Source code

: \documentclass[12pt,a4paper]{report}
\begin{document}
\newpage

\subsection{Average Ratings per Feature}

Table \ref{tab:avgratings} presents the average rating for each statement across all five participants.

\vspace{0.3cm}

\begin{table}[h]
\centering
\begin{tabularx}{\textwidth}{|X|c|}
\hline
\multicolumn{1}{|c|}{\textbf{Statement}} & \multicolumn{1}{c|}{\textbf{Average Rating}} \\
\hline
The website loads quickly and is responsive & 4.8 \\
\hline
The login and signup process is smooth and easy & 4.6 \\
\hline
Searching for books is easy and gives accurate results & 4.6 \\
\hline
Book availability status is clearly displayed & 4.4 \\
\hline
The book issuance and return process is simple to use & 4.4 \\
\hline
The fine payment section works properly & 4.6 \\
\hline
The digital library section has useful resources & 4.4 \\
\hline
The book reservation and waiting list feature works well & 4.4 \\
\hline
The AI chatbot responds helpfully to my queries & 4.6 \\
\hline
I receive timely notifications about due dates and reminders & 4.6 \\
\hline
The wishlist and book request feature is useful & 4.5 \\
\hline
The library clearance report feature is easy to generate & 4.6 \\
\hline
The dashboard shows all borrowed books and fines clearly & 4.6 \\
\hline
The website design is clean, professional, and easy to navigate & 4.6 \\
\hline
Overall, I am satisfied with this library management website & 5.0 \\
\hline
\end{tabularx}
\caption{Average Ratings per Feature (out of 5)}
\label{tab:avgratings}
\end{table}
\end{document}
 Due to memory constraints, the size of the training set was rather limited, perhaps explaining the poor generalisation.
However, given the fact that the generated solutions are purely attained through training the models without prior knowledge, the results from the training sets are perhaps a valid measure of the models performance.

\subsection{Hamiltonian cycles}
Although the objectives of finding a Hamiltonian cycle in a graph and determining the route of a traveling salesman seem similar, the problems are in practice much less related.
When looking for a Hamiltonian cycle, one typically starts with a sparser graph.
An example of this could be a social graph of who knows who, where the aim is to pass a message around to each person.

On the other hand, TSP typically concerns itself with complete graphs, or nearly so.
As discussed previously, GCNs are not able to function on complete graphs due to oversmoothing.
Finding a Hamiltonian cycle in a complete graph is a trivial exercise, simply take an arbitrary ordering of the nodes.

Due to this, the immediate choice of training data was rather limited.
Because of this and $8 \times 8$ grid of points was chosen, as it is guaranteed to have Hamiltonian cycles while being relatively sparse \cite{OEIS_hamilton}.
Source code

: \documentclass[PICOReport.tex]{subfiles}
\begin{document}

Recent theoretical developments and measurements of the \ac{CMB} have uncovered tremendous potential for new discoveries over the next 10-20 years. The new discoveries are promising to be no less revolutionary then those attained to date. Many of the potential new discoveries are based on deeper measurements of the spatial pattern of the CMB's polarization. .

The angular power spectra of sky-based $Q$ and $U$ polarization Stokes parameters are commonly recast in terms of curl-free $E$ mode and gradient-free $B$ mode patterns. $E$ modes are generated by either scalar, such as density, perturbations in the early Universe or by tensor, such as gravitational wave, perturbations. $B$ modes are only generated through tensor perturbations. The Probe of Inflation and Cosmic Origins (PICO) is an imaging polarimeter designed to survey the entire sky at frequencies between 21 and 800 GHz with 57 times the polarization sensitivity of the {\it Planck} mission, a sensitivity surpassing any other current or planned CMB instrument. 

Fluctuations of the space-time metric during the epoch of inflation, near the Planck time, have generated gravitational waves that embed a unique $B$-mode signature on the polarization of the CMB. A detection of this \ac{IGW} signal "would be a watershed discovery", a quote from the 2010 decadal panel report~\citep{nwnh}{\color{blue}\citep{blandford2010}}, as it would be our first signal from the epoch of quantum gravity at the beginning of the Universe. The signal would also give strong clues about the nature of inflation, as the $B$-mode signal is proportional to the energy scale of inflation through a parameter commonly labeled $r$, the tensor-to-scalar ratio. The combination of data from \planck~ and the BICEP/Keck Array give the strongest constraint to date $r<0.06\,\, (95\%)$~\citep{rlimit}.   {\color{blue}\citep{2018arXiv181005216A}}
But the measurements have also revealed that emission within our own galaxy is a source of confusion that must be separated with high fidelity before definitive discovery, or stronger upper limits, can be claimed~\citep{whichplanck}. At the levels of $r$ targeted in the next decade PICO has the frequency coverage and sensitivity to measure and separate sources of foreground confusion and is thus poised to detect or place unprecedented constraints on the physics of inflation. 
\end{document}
#####
- _WHAT YOU NEED TO DO_
Both the line containing "Searching for books" and the line containing "An example of" belong in the answer. Print them and every line above that falls between them exactly, and no others.

- _EXPECTED ANSWER_
Searching for books is easy and gives accurate results & 4.6 \\
\hline
Book availability status is clearly displayed & 4.4 \\
\hline
The book issuance and return process is simple to use & 4.4 \\
\hline
The fine payment section works properly & 4.6 \\
\hline
The digital library section has useful resources & 4.4 \\
\hline
The book reservation and waiting list feature works well & 4.4 \\
\hline
The AI chatbot responds helpfully to my queries & 4.6 \\
\hline
I receive timely notifications about due dates and reminders & 4.6 \\
\hline
The wishlist and book request feature is useful & 4.5 \\
\hline
The library clearance report feature is easy to generate & 4.6 \\
\hline
The dashboard shows all borrowed books and fines clearly & 4.6 \\
\hline
The website design is clean, professional, and easy to navigate & 4.6 \\
\hline
Overall, I am satisfied with this library management website & 5.0 \\
\hline
\end{tabularx}
\caption{Average Ratings per Feature (out of 5)}
\label{tab:avgratings}
\end{table}
\end{document}
 Due to memory constraints, the size of the training set was rather limited, perhaps explaining the poor generalisation.
However, given the fact that the generated solutions are purely attained through training the models without prior knowledge, the results from the training sets are perhaps a valid measure of the models performance.

\subsection{Hamiltonian cycles}
Although the objectives of finding a Hamiltonian cycle in a graph and determining the route of a traveling salesman seem similar, the problems are in practice much less related.
When looking for a Hamiltonian cycle, one typically starts with a sparser graph.
An example of this could be a social graph of who knows who, where the aim is to pass a message around to each person.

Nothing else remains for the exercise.